Metabolic fingerprints of Serratia liquefaciens under simulated Martian conditions using Biolog GN2 microarrays

Abstract

Microorganisms growing at atmospheric pressures of 0.7 kPa may have a significant impact on the search for life on Mars. Data on their nutrient requirements in a simulated Martian environment are required to ascertain both the potential risk of forward contamination and the potential of past or present habitability of Mars. Serratia liquefaciens can grow at concomitant conditions of low pressure, low temperature, and anoxic atmosphere. Changes in the metabolic fingerprint of S. liquefaciens grown under varying physical conditions including diverse atmospheric pressures (0.7 kPa to 101.3 kPa), temperatures (30 °C or 0 °C), and atmospheric gas compositions (Earth or CO₂) were investigated using Biolog GN2 assays. Distinct patterns for each condition were observed. Above 10 kPa S. liquefaciens performed similar to Earth-normal pressure conditions (101.3 kPa) whereas below 10 kPa shifts in metabolic patterns were observed. The differences indicated a physiological alteration in which S. liquefaciens lost its ability to metabolize the majority of the provided carbon sources at 0.7 kPa with a significant decrease in the oxidation of amino acids. By measuring the physiological responses to different carbon sources we were able to identify nutritional constraints that support cellular replication under simulated shallow Mars subsurface conditions.

Figure 1

Substrate utilization patterns by Serratia liquefaciens under different pressures using Biolog GN2 microarrays. Ordination plot of metabolic fingerprints for cells grown at 30 °C; Earth-normal atmosphere; and pressures maintained at 2.5, 5.0, 10.0, 20.0, or 101.3 kPa (n = 6).

Figure 2

Overview of the metabolic fingerprints for Serratia liquefaciens cells grown under different atmospheric pressures using Biolog GN2 phenotypic microarrays. (a) The specific numbers of positive wells per substrate group are given for the following categories: alcohols, amides, amino acids, aromatic substrates, brominated substrates, carbohydrates, carboxylic acids, ester, phosphorylated substrates and polymers under the different pressure conditions (2.5, 5.0, 10.0, 20.0, 101.3 kPa) tested. (b) Comparison of OD readings between assays incubated at 2.5, 5.0, or 101.3 kPa. Error bars reflect standard deviations of the means between six independent replicates of the GN2 microarrays.

Figure 3

Detailed results of the organic compounds utilized by Serratia liquefaciens cells for amino acids and carboxylic acids tested at different pressures. (a) The OD colour development per well for each amino acid at 2.5, 5.0, or 101.3 kPa. (b) The OD colour development per well for each carboxylic acid at 2.5, 5, or 101.3 kPa. Error bars are standard deviations of the means between six independent replicates of the Biolog GN2 microarray assays.

Figure 4

Overview of substrate utilization patterns in Serratia liquefaciens under low-PTA conditions and Earth controls at different incubation times. Ordination plot generated by principal component analysis of metabolic fingerprints at (1) low-PTA conditions of 0.7 kPa, 0 °C, and CO₂-enriched anoxic atmosphere; (2) Earth atmospheric pressure, 0 °C, and CO₂; (3) Earth atmospheric pressure, 0 °C, and lab-normal pO₂; (4) Earth atmospheric pressure, 30 °C, and CO₂-enriched anoxic atmosphere; and (5) Earth atmospheric pressure, 30 °C, lab-normal pO₂. Data were taken on 35, 42, or 49 days.
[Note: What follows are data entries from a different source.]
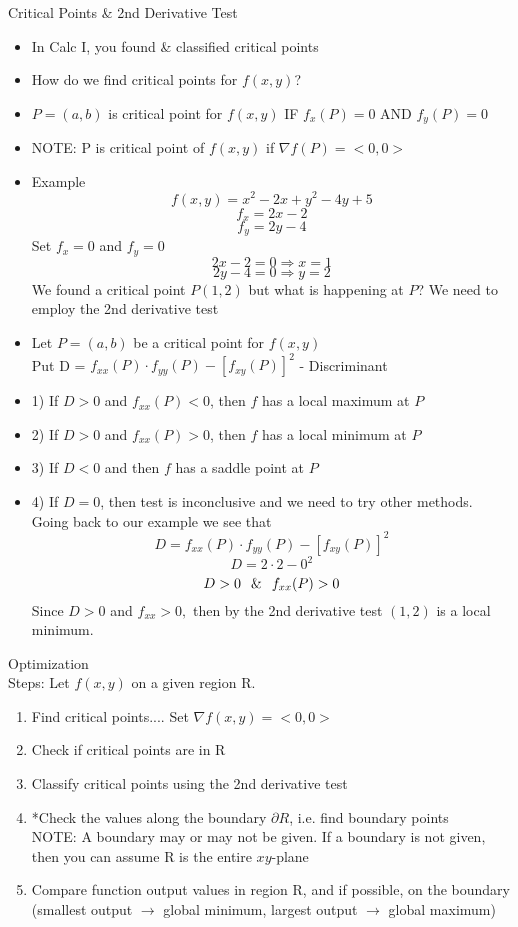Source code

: \documentclass[12pt,letterpaper, onecolumn]{exam}
\begin{document}
		\noindent Critical Points \& 2nd Derivative Test\\
		\begin{itemize}
			\item In Calc I, you found \& classified critical points
			\item How do we find critical points for $f(x,y)$?
			\item $P=(a,b)$ is critical point for $f(x,y)$ IF $f_x(P)=0$ AND $f_y(P)=0$
			\item NOTE: P is critical point of $f(x,y)$ if $\nabla f(P)=<0,0>$
			\item Example
			$$f(x,y)=x^2-2x+y^2-4y+5$$
			$$f_x=2x-2$$
			$$f_y=2y-4$$
			Set $f_x=0$ and $f_y=0$
				$$2x-2=0 \Longrightarrow x=1$$
			$$2y-4=0 \Longrightarrow y=2$$
			We found a critical point $P(1,2)$ but what is happening at $P$? We need to employ the 2nd derivative test
			\item Let $P=(a,b)$ be a critical point for $f(x,y)$\\
			Put D = $f_{xx}(P)\cdot f_{yy}(P)-[f_{xy}(P)]^2$ - Discriminant
			\item 1) If $D>0$ and $f_{xx}(P)<0$, then $f$ has a local maximum at $P$
			\item 2) If $D>0$ and $f_{xx}(P)>0$, then $f$ has a local minimum at $P$
			\item 3) If $D<0$ and then $f$ has a saddle point at $P$
			\item 4) If $D=0$, then test is inconclusive and we need to try other methods.\\
			Going back to our example we see that
			$$D=f_{xx}(P)\cdot f_{yy}(P)-[f_{xy}(P)]^2$$
			$$D=2\cdot2-0^2$$
			$$D>0 \hspace*{0.25cm}\&\hspace*{0.25cm} f_{xx}(P)>0$$
			Since $D>0$ and $f_{xx}>0,$ then by the 2nd derivative test $(1,2)$ is a local minimum.
		\end{itemize}
		\noindent Optimization\\
		Steps: Let $f(x,y)$ on a given region R.
		\begin{enumerate}
			\item Find critical points.... Set $\nabla f(x,y)=<0,0>$
			\item Check if critical points are in R
			\item Classify critical points using the 2nd derivative test
			\item *Check the values along the boundary $\partial R$, i.e. find boundary points\\
			NOTE: A boundary may or may not be given. If a boundary is not given, then you can assume R is the entire $xy$-plane
			\item Compare function output values in region R, and if possible, on the boundary (smallest output $\rightarrow$ global minimum, largest output  $\rightarrow$  global maximum)
		\end{enumerate}
\end{document}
The 49 + 2 days treatments refer to Biolog GN2 plates incubated at 30 °C, Earth-normal pressures, and lab-normal atmospheres for an additional 2 d after termination of incubation conditions in (1) through (3) above.

Figure 5

Comparisons of substrate utilization patterns for Serratia liquefaciens cells grown at 0 °C under 0.7 or 101.3 kPa and under pO₂ or pCO₂. The OD readings were taken after 35, 42, and 49 d of incubation. The number at the end of each horizontal bar indicates substrate richness. The assay plates were incubated at (a) 0.7 kPa, CO₂ atmosphere, and 0 °C; (b) 101.3 kPa, CO₂ atmosphere, and 0 °C; or (c) 101.3 kPa, CO₂ atmosphere, and 0 °C. The OD data represent average values of n = 3 replicates.

Figure 6

Venn diagram of the carbon sources utilized by Serratia liquefaciens after 49 d of incubation under three different growth conditions. Comparison of data from GN2 assay plates (n = 3) that were incubated at (1) low-PTA conditions at 0.7 kPa, CO₂ atmosphere, and 0 °C; (2) 101.3 kPa, CO₂ atmosphere, and 0 °C; or (3)101.3 kPa, CO₂ atmosphere, and 0 °C.